## DIRECTIONS
The answer is the full set of records, given again exactly and without images.

## INPUT FOR THIS TASK
◆ ◆ ◆ ◆ ◆ ◆ ◆

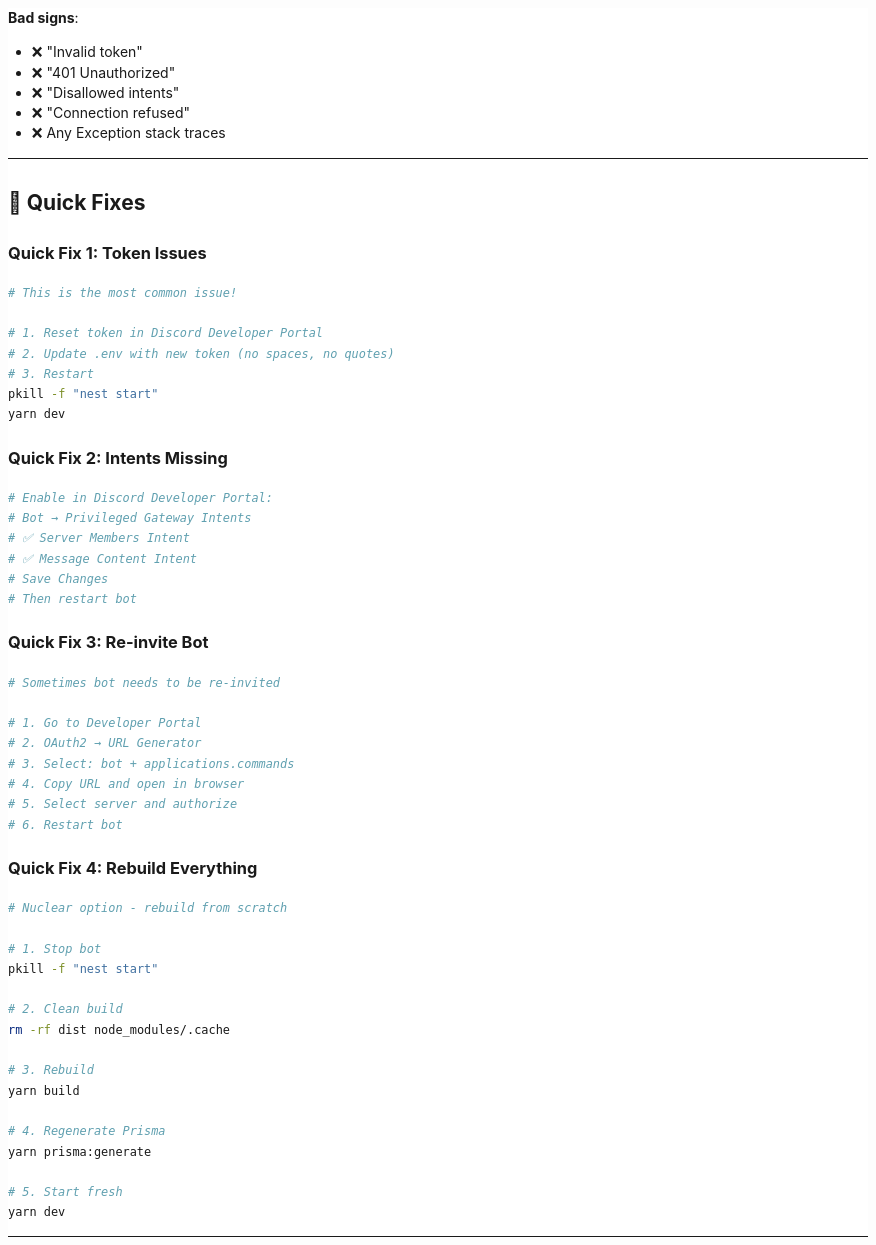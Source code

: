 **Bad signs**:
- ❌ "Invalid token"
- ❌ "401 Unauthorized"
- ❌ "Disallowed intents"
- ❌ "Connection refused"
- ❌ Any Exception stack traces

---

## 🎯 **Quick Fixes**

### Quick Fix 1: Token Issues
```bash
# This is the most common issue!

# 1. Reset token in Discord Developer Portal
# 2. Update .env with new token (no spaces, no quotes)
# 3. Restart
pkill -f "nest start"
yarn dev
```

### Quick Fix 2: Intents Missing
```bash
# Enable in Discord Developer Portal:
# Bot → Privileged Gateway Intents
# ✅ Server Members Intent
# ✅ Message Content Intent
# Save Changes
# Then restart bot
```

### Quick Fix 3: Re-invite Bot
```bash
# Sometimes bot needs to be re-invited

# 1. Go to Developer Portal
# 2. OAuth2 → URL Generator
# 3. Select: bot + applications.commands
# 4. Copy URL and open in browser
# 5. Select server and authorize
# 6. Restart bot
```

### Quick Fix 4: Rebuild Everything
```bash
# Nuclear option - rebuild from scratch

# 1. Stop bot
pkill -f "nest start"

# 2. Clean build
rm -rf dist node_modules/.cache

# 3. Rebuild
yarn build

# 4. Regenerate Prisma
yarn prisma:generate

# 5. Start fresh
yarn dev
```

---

◆ ◆ ◆ ◆ ◆ ◆ ◆

## EXERCISE RESULT
Source code

: **Bad signs**:
- ❌ "Invalid token"
- ❌ "401 Unauthorized"
- ❌ "Disallowed intents"
- ❌ "Connection refused"
- ❌ Any Exception stack traces

---

## 🎯 **Quick Fixes**

### Quick Fix 1: Token Issues
```bash
# This is the most common issue!

# 1. Reset token in Discord Developer Portal
# 2. Update .env with new token (no spaces, no quotes)
# 3. Restart
pkill -f "nest start"
yarn dev
```

### Quick Fix 2: Intents Missing
```bash
# Enable in Discord Developer Portal:
# Bot → Privileged Gateway Intents
# ✅ Server Members Intent
# ✅ Message Content Intent
# Save Changes
# Then restart bot
```

### Quick Fix 3: Re-invite Bot
```bash
# Sometimes bot needs to be re-invited

# 1. Go to Developer Portal
# 2. OAuth2 → URL Generator
# 3. Select: bot + applications.commands
# 4. Copy URL and open in browser
# 5. Select server and authorize
# 6. Restart bot
```

### Quick Fix 4: Rebuild Everything
```bash
# Nuclear option - rebuild from scratch

# 1. Stop bot
pkill -f "nest start"

# 2. Clean build
rm -rf dist node_modules/.cache

# 3. Rebuild
yarn build

# 4. Regenerate Prisma
yarn prisma:generate

# 5. Start fresh
yarn dev
```

---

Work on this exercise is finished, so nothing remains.